* **WHAT TO DO**
Please reply with one number only: how many lines in the entries below contain the string "data".

* **RECORDS TO USE**
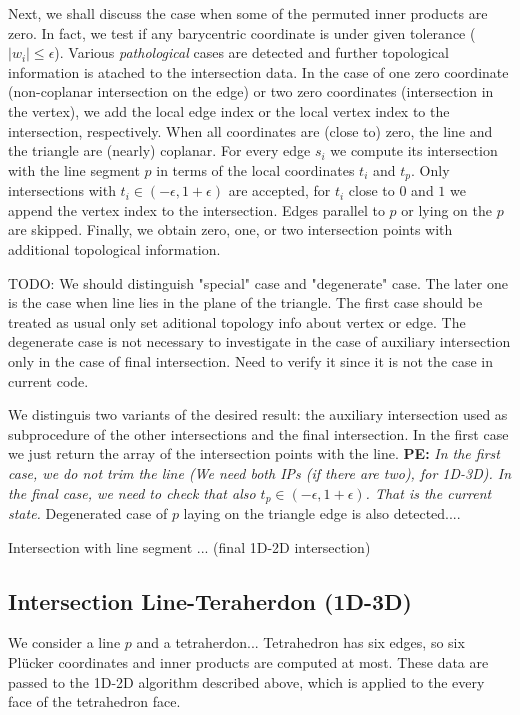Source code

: \documentclass{elsarticle}
\def\abs#1{\left|#1\right|}
\def\abs#1{| #1 |}
\newcommand{\notePE}[1]{{\color{Orange} \textbf{PE: } \textit{#1}}}
\newcommand{\plucker}{Pl\"{u}cker }
\begin{document}
Next, we shall discuss the case when some of the permuted inner products are zero. In fact, we test if any barycentric coordinate is under given tolerance 
($\abs{w_i} \le \epsilon$). Various \emph{pathological} cases are detected and further topological 
information is atached to the intersection data.  In the case of one zero coordinate (non-coplanar intersection on the edge)
or two zero coordinates (intersection in the vertex), we add the local edge index or the local vertex index to the intersection, respectively.
When all coordinates are (close to) zero, the line and the triangle are (nearly) coplanar. For every edge $s_i$ we compute
its intersection with the line segment $p$ in terms of the local coordinates $t_i$ and $t_p$. Only intersections with $t_i \in (-\epsilon, 1+\epsilon)$
are accepted, for $t_i$ close to $0$ and $1$ we append the vertex index to the intersection. Edges parallel to $p$ or lying on the $p$ are skipped.
Finally, we obtain zero, one, or two intersection points with additional topological information.


TODO:
We should distinguish "special" case and "degenerate" case. The later one is the case when line lies in the plane of the triangle. The first case should be
treated as usual only set aditional topology info about vertex or edge. The degenerate case is not necessary to investigate in the case of auxiliary
intersection only in the case of final intersection. Need to verify it since it is not the case in current code.


We distinguis two variants of the desired result: the auxiliary intersection used as subprocedure of the other intersections and the final intersection.
In the first case we just return the array of the intersection points with the line.
\notePE{In the first case, we do not trim the line (We need both IPs (if there are two), for 1D-3D). In the final case, we need to check that also $t_p \in (-\epsilon, 1+\epsilon)$. That is the current state.}
 Degenerated case of $p$ laying on the triangle edge is also detected....

Intersection with line segment ... (final 1D-2D intersection)

\subsection{Intersection Line-Teraherdon (1D-3D)}
We consider a line $p$ and a tetraherdon...
Tetrahedron has six edges, so six \plucker coordinates and inner products are computed at most. These data are
passed to the 1D-2D algorithm described above, which is applied to the every face of the tetrahedron face. 
\end{document}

* **SOLUTION**
2